EC-Lab® offers six different pulse techniques.
Among them, Normal Pulse Voltammetry (NPV) and Differential Pulse Voltammetry (DPV) were developed along with polarography: the potential increase of the step corresponds to the growth of mercury drop while the potential decrease of the step corresponds to the drop fall. Other pulse techniques such as Reverse Pulse Voltammetry (RPV) and Square Wave Voltammetry (SWV) were developed outside of the polarographic context [1].
In this note, the analytical characteristics of the classical (Cyclic Voltammetry on a static electrode (CV) and Cyclic Voltammetry on a Rotating Disk Electrode (RDE)) and pulsed (NPV, DPV, SWV) voltammetric techniques are compared.
THEORETICAL DESCRIPTION
At low concentration, the measured current is mainly constituted by capacitive current. The intrinsic characteristics of the pulsed techniques allow the user to improve the detection process, for example the detection limit (DL) can reach 10 nmol·L-1. Indeed, the faradaic current, IF Eq. (1), decreases more slowly than the capacitive current, IC Eq. (2), the subtraction (Fig. 1) of the current just before and after the potential pulse (some mV during some ms) gives mainly the faradaic current.
The faradaic current is given by the following equation [2]:
$$I_{\mathrm{F}} = nFAC\sqrt{\frac{D}{\pi t}}\tag{1}$$
With n the number of electrons involved in the redox process, F the Faraday constant, A the surface of the electrode, C the concentration of the electroactive species, D the diffusion coefficient of the electroactive species, t the time after the application of the pulse at which the current is sampled.
The capacitive current is given by the following equation [2]:
$$I_{c} = \frac{E}{R}\mathrm{exp}\left(\frac{-t}{RC_{\mathrm{dl}}}\right)\tag{2}$$
With E the pulse potential, R the ohmic resistance between the working electrode and the reference electrode, Cdl the double layer capacitance.

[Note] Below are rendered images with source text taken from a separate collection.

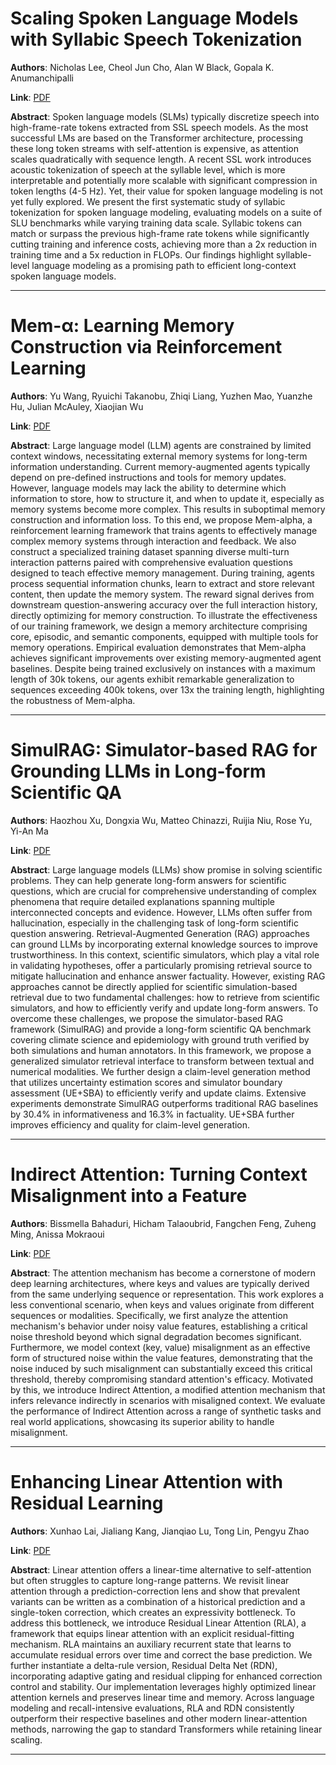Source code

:# Scaling Spoken Language Models with Syllabic Speech Tokenization 

**Authors**: Nicholas Lee, Cheol Jun Cho, Alan W Black, Gopala K. Anumanchipalli  

**Link**: [PDF](https://arxiv.org/pdf/2509.26634)  

**Abstract**: Spoken language models (SLMs) typically discretize speech into high-frame-rate tokens extracted from SSL speech models. As the most successful LMs are based on the Transformer architecture, processing these long token streams with self-attention is expensive, as attention scales quadratically with sequence length. A recent SSL work introduces acoustic tokenization of speech at the syllable level, which is more interpretable and potentially more scalable with significant compression in token lengths (4-5 Hz). Yet, their value for spoken language modeling is not yet fully explored. We present the first systematic study of syllabic tokenization for spoken language modeling, evaluating models on a suite of SLU benchmarks while varying training data scale. Syllabic tokens can match or surpass the previous high-frame rate tokens while significantly cutting training and inference costs, achieving more than a 2x reduction in training time and a 5x reduction in FLOPs. Our findings highlight syllable-level language modeling as a promising path to efficient long-context spoken language models. 

---
# Mem-α: Learning Memory Construction via Reinforcement Learning 

**Authors**: Yu Wang, Ryuichi Takanobu, Zhiqi Liang, Yuzhen Mao, Yuanzhe Hu, Julian McAuley, Xiaojian Wu  

**Link**: [PDF](https://arxiv.org/pdf/2509.25911)  

**Abstract**: Large language model (LLM) agents are constrained by limited context windows, necessitating external memory systems for long-term information understanding. Current memory-augmented agents typically depend on pre-defined instructions and tools for memory updates. However, language models may lack the ability to determine which information to store, how to structure it, and when to update it, especially as memory systems become more complex. This results in suboptimal memory construction and information loss. To this end, we propose Mem-alpha, a reinforcement learning framework that trains agents to effectively manage complex memory systems through interaction and feedback. We also construct a specialized training dataset spanning diverse multi-turn interaction patterns paired with comprehensive evaluation questions designed to teach effective memory management. During training, agents process sequential information chunks, learn to extract and store relevant content, then update the memory system. The reward signal derives from downstream question-answering accuracy over the full interaction history, directly optimizing for memory construction. To illustrate the effectiveness of our training framework, we design a memory architecture comprising core, episodic, and semantic components, equipped with multiple tools for memory operations. Empirical evaluation demonstrates that Mem-alpha achieves significant improvements over existing memory-augmented agent baselines. Despite being trained exclusively on instances with a maximum length of 30k tokens, our agents exhibit remarkable generalization to sequences exceeding 400k tokens, over 13x the training length, highlighting the robustness of Mem-alpha. 

---
# SimulRAG: Simulator-based RAG for Grounding LLMs in Long-form Scientific QA 

**Authors**: Haozhou Xu, Dongxia Wu, Matteo Chinazzi, Ruijia Niu, Rose Yu, Yi-An Ma  

**Link**: [PDF](https://arxiv.org/pdf/2509.25459)  

**Abstract**: Large language models (LLMs) show promise in solving scientific problems. They can help generate long-form answers for scientific questions, which are crucial for comprehensive understanding of complex phenomena that require detailed explanations spanning multiple interconnected concepts and evidence. However, LLMs often suffer from hallucination, especially in the challenging task of long-form scientific question answering. Retrieval-Augmented Generation (RAG) approaches can ground LLMs by incorporating external knowledge sources to improve trustworthiness. In this context, scientific simulators, which play a vital role in validating hypotheses, offer a particularly promising retrieval source to mitigate hallucination and enhance answer factuality. However, existing RAG approaches cannot be directly applied for scientific simulation-based retrieval due to two fundamental challenges: how to retrieve from scientific simulators, and how to efficiently verify and update long-form answers. To overcome these challenges, we propose the simulator-based RAG framework (SimulRAG) and provide a long-form scientific QA benchmark covering climate science and epidemiology with ground truth verified by both simulations and human annotators. In this framework, we propose a generalized simulator retrieval interface to transform between textual and numerical modalities. We further design a claim-level generation method that utilizes uncertainty estimation scores and simulator boundary assessment (UE+SBA) to efficiently verify and update claims. Extensive experiments demonstrate SimulRAG outperforms traditional RAG baselines by 30.4% in informativeness and 16.3% in factuality. UE+SBA further improves efficiency and quality for claim-level generation. 

---
# Indirect Attention: Turning Context Misalignment into a Feature 

**Authors**: Bissmella Bahaduri, Hicham Talaoubrid, Fangchen Feng, Zuheng Ming, Anissa Mokraoui  

**Link**: [PDF](https://arxiv.org/pdf/2509.26015)  

**Abstract**: The attention mechanism has become a cornerstone of modern deep learning architectures, where keys and values are typically derived from the same underlying sequence or representation. This work explores a less conventional scenario, when keys and values originate from different sequences or modalities. Specifically, we first analyze the attention mechanism's behavior under noisy value features, establishing a critical noise threshold beyond which signal degradation becomes significant. Furthermore, we model context (key, value) misalignment as an effective form of structured noise within the value features, demonstrating that the noise induced by such misalignment can substantially exceed this critical threshold, thereby compromising standard attention's efficacy. Motivated by this, we introduce Indirect Attention, a modified attention mechanism that infers relevance indirectly in scenarios with misaligned context. We evaluate the performance of Indirect Attention across a range of synthetic tasks and real world applications, showcasing its superior ability to handle misalignment. 

---
# Enhancing Linear Attention with Residual Learning 

**Authors**: Xunhao Lai, Jialiang Kang, Jianqiao Lu, Tong Lin, Pengyu Zhao  

**Link**: [PDF](https://arxiv.org/pdf/2509.25223)  

**Abstract**: Linear attention offers a linear-time alternative to self-attention but often struggles to capture long-range patterns. We revisit linear attention through a prediction-correction lens and show that prevalent variants can be written as a combination of a historical prediction and a single-token correction, which creates an expressivity bottleneck. To address this bottleneck, we introduce Residual Linear Attention (RLA), a framework that equips linear attention with an explicit residual-fitting mechanism. RLA maintains an auxiliary recurrent state that learns to accumulate residual errors over time and correct the base prediction. We further instantiate a delta-rule version, Residual Delta Net (RDN), incorporating adaptive gating and residual clipping for enhanced correction control and stability. Our implementation leverages highly optimized linear attention kernels and preserves linear time and memory. Across language modeling and recall-intensive evaluations, RLA and RDN consistently outperform their respective baselines and other modern linear-attention methods, narrowing the gap to standard Transformers while retaining linear scaling. 

---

Figure 1 shows the sequences of each pulsed voltammetric technique.
Figure 1: Measurement sequences of the pulsed techniques.
Table I summarizes the current expression for each voltammetric technique. Each relationship can be used to determine the concentration of the species of interest. Ip is the peak current (= maximum current) and Il the mass-transport limited current [3]. Where ν is cinematic viscosity of the electrolyte in cm²·s-1, and ω the rotation rate of the electrode in rpm.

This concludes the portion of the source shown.